▶ WHAT YOU SHOULD DO: The records appear below. Repeat them exactly.
——————————
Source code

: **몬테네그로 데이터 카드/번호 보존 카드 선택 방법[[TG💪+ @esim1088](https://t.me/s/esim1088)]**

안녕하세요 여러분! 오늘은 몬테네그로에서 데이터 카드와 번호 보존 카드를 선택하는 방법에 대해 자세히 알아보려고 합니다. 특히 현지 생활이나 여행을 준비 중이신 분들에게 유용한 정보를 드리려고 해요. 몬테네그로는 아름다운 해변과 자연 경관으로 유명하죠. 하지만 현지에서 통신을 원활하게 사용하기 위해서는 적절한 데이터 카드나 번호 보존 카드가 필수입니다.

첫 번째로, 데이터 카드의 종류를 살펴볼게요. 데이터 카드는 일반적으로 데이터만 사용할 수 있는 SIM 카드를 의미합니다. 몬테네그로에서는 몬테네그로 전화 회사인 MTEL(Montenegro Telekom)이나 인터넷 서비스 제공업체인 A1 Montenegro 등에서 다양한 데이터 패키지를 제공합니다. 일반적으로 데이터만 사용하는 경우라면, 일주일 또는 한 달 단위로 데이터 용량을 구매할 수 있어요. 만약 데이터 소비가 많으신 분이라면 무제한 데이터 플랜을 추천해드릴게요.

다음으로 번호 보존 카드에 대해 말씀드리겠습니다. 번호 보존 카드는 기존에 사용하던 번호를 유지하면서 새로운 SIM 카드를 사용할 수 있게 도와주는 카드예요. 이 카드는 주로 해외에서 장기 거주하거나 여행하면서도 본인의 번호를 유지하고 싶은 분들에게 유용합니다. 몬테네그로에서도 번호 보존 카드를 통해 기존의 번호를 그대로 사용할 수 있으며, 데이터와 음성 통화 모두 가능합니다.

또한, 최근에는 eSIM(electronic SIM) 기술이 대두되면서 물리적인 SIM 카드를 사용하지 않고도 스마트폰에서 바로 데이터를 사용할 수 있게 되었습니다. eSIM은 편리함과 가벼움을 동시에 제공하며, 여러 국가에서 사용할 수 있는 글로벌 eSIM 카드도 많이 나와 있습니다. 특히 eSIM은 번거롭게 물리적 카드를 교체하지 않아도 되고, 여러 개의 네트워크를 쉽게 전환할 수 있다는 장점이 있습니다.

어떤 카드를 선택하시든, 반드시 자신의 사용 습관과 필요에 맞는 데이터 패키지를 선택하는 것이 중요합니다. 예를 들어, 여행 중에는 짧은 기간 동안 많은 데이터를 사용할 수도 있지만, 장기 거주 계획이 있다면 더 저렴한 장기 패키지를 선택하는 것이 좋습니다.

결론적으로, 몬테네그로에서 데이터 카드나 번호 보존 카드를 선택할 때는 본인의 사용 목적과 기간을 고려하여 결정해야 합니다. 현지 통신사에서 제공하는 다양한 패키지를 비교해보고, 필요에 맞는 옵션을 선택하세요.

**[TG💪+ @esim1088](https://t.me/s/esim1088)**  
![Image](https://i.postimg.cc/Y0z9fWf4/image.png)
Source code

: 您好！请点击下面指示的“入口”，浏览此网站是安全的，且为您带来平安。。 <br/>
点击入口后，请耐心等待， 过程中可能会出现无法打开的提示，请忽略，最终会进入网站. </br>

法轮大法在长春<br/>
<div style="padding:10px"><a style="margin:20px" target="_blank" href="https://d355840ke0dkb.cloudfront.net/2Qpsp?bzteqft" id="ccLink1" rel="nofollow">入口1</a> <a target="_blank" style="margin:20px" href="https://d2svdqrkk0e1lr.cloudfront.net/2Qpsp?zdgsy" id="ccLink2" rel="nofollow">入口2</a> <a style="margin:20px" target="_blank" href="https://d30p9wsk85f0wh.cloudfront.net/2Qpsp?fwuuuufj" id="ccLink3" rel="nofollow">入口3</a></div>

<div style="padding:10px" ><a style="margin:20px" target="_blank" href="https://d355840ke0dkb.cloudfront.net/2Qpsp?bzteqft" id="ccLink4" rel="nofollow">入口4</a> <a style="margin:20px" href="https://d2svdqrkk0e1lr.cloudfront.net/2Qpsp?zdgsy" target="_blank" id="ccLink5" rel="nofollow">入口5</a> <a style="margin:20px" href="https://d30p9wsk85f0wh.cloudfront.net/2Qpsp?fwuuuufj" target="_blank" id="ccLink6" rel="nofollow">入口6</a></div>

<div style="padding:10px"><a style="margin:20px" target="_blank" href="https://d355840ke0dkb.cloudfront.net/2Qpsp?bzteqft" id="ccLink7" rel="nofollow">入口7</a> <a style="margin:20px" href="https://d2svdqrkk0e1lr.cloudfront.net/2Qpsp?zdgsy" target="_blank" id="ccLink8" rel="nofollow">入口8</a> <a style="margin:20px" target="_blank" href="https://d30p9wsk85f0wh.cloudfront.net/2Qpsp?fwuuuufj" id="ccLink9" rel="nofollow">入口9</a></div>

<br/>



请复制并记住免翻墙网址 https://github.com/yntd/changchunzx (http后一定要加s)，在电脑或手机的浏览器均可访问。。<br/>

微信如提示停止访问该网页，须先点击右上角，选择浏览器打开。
——————————
▶ ANSWER TO THIS PROBLEM:
Source code

: **몬테네그로 데이터 카드/번호 보존 카드 선택 방법[[TG💪+ @esim1088](https://t.me/s/esim1088)]**

안녕하세요 여러분! 오늘은 몬테네그로에서 데이터 카드와 번호 보존 카드를 선택하는 방법에 대해 자세히 알아보려고 합니다. 특히 현지 생활이나 여행을 준비 중이신 분들에게 유용한 정보를 드리려고 해요. 몬테네그로는 아름다운 해변과 자연 경관으로 유명하죠. 하지만 현지에서 통신을 원활하게 사용하기 위해서는 적절한 데이터 카드나 번호 보존 카드가 필수입니다.

첫 번째로, 데이터 카드의 종류를 살펴볼게요. 데이터 카드는 일반적으로 데이터만 사용할 수 있는 SIM 카드를 의미합니다. 몬테네그로에서는 몬테네그로 전화 회사인 MTEL(Montenegro Telekom)이나 인터넷 서비스 제공업체인 A1 Montenegro 등에서 다양한 데이터 패키지를 제공합니다. 일반적으로 데이터만 사용하는 경우라면, 일주일 또는 한 달 단위로 데이터 용량을 구매할 수 있어요. 만약 데이터 소비가 많으신 분이라면 무제한 데이터 플랜을 추천해드릴게요.

다음으로 번호 보존 카드에 대해 말씀드리겠습니다. 번호 보존 카드는 기존에 사용하던 번호를 유지하면서 새로운 SIM 카드를 사용할 수 있게 도와주는 카드예요. 이 카드는 주로 해외에서 장기 거주하거나 여행하면서도 본인의 번호를 유지하고 싶은 분들에게 유용합니다. 몬테네그로에서도 번호 보존 카드를 통해 기존의 번호를 그대로 사용할 수 있으며, 데이터와 음성 통화 모두 가능합니다.

또한, 최근에는 eSIM(electronic SIM) 기술이 대두되면서 물리적인 SIM 카드를 사용하지 않고도 스마트폰에서 바로 데이터를 사용할 수 있게 되었습니다. eSIM은 편리함과 가벼움을 동시에 제공하며, 여러 국가에서 사용할 수 있는 글로벌 eSIM 카드도 많이 나와 있습니다. 특히 eSIM은 번거롭게 물리적 카드를 교체하지 않아도 되고, 여러 개의 네트워크를 쉽게 전환할 수 있다는 장점이 있습니다.

어떤 카드를 선택하시든, 반드시 자신의 사용 습관과 필요에 맞는 데이터 패키지를 선택하는 것이 중요합니다. 예를 들어, 여행 중에는 짧은 기간 동안 많은 데이터를 사용할 수도 있지만, 장기 거주 계획이 있다면 더 저렴한 장기 패키지를 선택하는 것이 좋습니다.

결론적으로, 몬테네그로에서 데이터 카드나 번호 보존 카드를 선택할 때는 본인의 사용 목적과 기간을 고려하여 결정해야 합니다. 현지 통신사에서 제공하는 다양한 패키지를 비교해보고, 필요에 맞는 옵션을 선택하세요.

**[TG💪+ @esim1088](https://t.me/s/esim1088)**  
![Image](https://i.postimg.cc/Y0z9fWf4/image.png)
Source code

: 您好！请点击下面指示的“入口”，浏览此网站是安全的，且为您带来平安。。 <br/>
点击入口后，请耐心等待， 过程中可能会出现无法打开的提示，请忽略，最终会进入网站. </br>

法轮大法在长春<br/>
<div style="padding:10px"><a style="margin:20px" target="_blank" href="https://d355840ke0dkb.cloudfront.net/2Qpsp?bzteqft" id="ccLink1" rel="nofollow">入口1</a> <a target="_blank" style="margin:20px" href="https://d2svdqrkk0e1lr.cloudfront.net/2Qpsp?zdgsy" id="ccLink2" rel="nofollow">入口2</a> <a style="margin:20px" target="_blank" href="https://d30p9wsk85f0wh.cloudfront.net/2Qpsp?fwuuuufj" id="ccLink3" rel="nofollow">入口3</a></div>

<div style="padding:10px" ><a style="margin:20px" target="_blank" href="https://d355840ke0dkb.cloudfront.net/2Qpsp?bzteqft" id="ccLink4" rel="nofollow">入口4</a> <a style="margin:20px" href="https://d2svdqrkk0e1lr.cloudfront.net/2Qpsp?zdgsy" target="_blank" id="ccLink5" rel="nofollow">入口5</a> <a style="margin:20px" href="https://d30p9wsk85f0wh.cloudfront.net/2Qpsp?fwuuuufj" target="_blank" id="ccLink6" rel="nofollow">入口6</a></div>

<div style="padding:10px"><a style="margin:20px" target="_blank" href="https://d355840ke0dkb.cloudfront.net/2Qpsp?bzteqft" id="ccLink7" rel="nofollow">入口7</a> <a style="margin:20px" href="https://d2svdqrkk0e1lr.cloudfront.net/2Qpsp?zdgsy" target="_blank" id="ccLink8" rel="nofollow">入口8</a> <a style="margin:20px" target="_blank" href="https://d30p9wsk85f0wh.cloudfront.net/2Qpsp?fwuuuufj" id="ccLink9" rel="nofollow">入口9</a></div>

<br/>



请复制并记住免翻墙网址 https://github.com/yntd/changchunzx (http后一定要加s)，在电脑或手机的浏览器均可访问。。<br/>

微信如提示停止访问该网页，须先点击右上角，选择浏览器打开。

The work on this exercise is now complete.